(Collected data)
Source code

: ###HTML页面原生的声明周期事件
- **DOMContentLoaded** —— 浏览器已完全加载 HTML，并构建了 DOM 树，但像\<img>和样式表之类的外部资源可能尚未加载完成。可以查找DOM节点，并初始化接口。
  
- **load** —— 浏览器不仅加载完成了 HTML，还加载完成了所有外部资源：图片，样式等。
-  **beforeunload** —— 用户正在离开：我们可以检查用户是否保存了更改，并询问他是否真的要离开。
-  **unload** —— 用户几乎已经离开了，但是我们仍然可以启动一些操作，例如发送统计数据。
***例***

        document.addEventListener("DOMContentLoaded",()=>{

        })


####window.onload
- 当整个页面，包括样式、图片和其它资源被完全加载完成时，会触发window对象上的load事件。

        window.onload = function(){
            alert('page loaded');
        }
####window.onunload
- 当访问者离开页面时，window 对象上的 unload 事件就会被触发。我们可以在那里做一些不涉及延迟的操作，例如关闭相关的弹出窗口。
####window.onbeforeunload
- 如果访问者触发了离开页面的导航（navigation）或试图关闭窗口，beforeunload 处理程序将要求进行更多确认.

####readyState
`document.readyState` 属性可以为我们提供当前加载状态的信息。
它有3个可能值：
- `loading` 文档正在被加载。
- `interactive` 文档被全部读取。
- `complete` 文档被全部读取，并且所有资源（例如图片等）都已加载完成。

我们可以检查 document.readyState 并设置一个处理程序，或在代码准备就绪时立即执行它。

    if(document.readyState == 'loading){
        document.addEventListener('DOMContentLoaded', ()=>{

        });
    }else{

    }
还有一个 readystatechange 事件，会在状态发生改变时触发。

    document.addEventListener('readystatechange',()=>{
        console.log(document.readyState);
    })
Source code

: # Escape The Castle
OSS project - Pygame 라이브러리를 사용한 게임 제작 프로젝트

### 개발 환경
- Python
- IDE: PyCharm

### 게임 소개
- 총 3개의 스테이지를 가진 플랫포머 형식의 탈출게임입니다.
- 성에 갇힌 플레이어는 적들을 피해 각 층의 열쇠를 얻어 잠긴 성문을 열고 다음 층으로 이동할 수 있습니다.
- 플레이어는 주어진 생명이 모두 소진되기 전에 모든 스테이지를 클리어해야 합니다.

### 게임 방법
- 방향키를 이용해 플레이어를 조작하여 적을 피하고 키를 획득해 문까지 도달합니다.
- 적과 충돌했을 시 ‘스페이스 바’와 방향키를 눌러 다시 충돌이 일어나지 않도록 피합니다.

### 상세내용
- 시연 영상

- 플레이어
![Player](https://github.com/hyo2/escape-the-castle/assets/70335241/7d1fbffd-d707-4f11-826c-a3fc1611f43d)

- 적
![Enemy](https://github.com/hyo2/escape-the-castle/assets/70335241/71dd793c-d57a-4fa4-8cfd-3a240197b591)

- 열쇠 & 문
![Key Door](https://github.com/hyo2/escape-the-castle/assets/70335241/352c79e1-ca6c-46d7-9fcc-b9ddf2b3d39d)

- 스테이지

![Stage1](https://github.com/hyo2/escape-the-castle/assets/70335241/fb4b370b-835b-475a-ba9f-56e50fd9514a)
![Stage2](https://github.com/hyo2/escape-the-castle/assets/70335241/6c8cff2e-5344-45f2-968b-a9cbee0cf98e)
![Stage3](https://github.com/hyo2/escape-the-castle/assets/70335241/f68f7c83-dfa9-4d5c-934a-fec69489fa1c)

| DESCRIPTION OF THE TASK |
What is needed is a word-for-word copy of the records.

| RESULT OF THIS TASK |
Source code

: ###HTML页面原生的声明周期事件
- **DOMContentLoaded** —— 浏览器已完全加载 HTML，并构建了 DOM 树，但像\<img>和样式表之类的外部资源可能尚未加载完成。可以查找DOM节点，并初始化接口。
  
- **load** —— 浏览器不仅加载完成了 HTML，还加载完成了所有外部资源：图片，样式等。
-  **beforeunload** —— 用户正在离开：我们可以检查用户是否保存了更改，并询问他是否真的要离开。
-  **unload** —— 用户几乎已经离开了，但是我们仍然可以启动一些操作，例如发送统计数据。
***例***

        document.addEventListener("DOMContentLoaded",()=>{

        })


####window.onload
- 当整个页面，包括样式、图片和其它资源被完全加载完成时，会触发window对象上的load事件。

        window.onload = function(){
            alert('page loaded');
        }
####window.onunload
- 当访问者离开页面时，window 对象上的 unload 事件就会被触发。我们可以在那里做一些不涉及延迟的操作，例如关闭相关的弹出窗口。
####window.onbeforeunload
- 如果访问者触发了离开页面的导航（navigation）或试图关闭窗口，beforeunload 处理程序将要求进行更多确认.

####readyState
`document.readyState` 属性可以为我们提供当前加载状态的信息。
它有3个可能值：
- `loading` 文档正在被加载。
- `interactive` 文档被全部读取。
- `complete` 文档被全部读取，并且所有资源（例如图片等）都已加载完成。

我们可以检查 document.readyState 并设置一个处理程序，或在代码准备就绪时立即执行它。

    if(document.readyState == 'loading){
        document.addEventListener('DOMContentLoaded', ()=>{

        });
    }else{

    }
还有一个 readystatechange 事件，会在状态发生改变时触发。

    document.addEventListener('readystatechange',()=>{
        console.log(document.readyState);
    })
Source code

: # Escape The Castle
OSS project - Pygame 라이브러리를 사용한 게임 제작 프로젝트

### 개발 환경
- Python
- IDE: PyCharm

### 게임 소개
- 총 3개의 스테이지를 가진 플랫포머 형식의 탈출게임입니다.
- 성에 갇힌 플레이어는 적들을 피해 각 층의 열쇠를 얻어 잠긴 성문을 열고 다음 층으로 이동할 수 있습니다.
- 플레이어는 주어진 생명이 모두 소진되기 전에 모든 스테이지를 클리어해야 합니다.

### 게임 방법
- 방향키를 이용해 플레이어를 조작하여 적을 피하고 키를 획득해 문까지 도달합니다.
- 적과 충돌했을 시 ‘스페이스 바’와 방향키를 눌러 다시 충돌이 일어나지 않도록 피합니다.

### 상세내용
- 시연 영상

- 플레이어
![Player](https://github.com/hyo2/escape-the-castle/assets/70335241/7d1fbffd-d707-4f11-826c-a3fc1611f43d)

- 적
![Enemy](https://github.com/hyo2/escape-the-castle/assets/70335241/71dd793c-d57a-4fa4-8cfd-3a240197b591)

- 열쇠 & 문
![Key Door](https://github.com/hyo2/escape-the-castle/assets/70335241/352c79e1-ca6c-46d7-9fcc-b9ddf2b3d39d)

- 스테이지

![Stage1](https://github.com/hyo2/escape-the-castle/assets/70335241/fb4b370b-835b-475a-ba9f-56e50fd9514a)
![Stage2](https://github.com/hyo2/escape-the-castle/assets/70335241/6c8cff2e-5344-45f2-968b-a9cbee0cf98e)
![Stage3](https://github.com/hyo2/escape-the-castle/assets/70335241/f68f7c83-dfa9-4d5c-934a-fec69489fa1c)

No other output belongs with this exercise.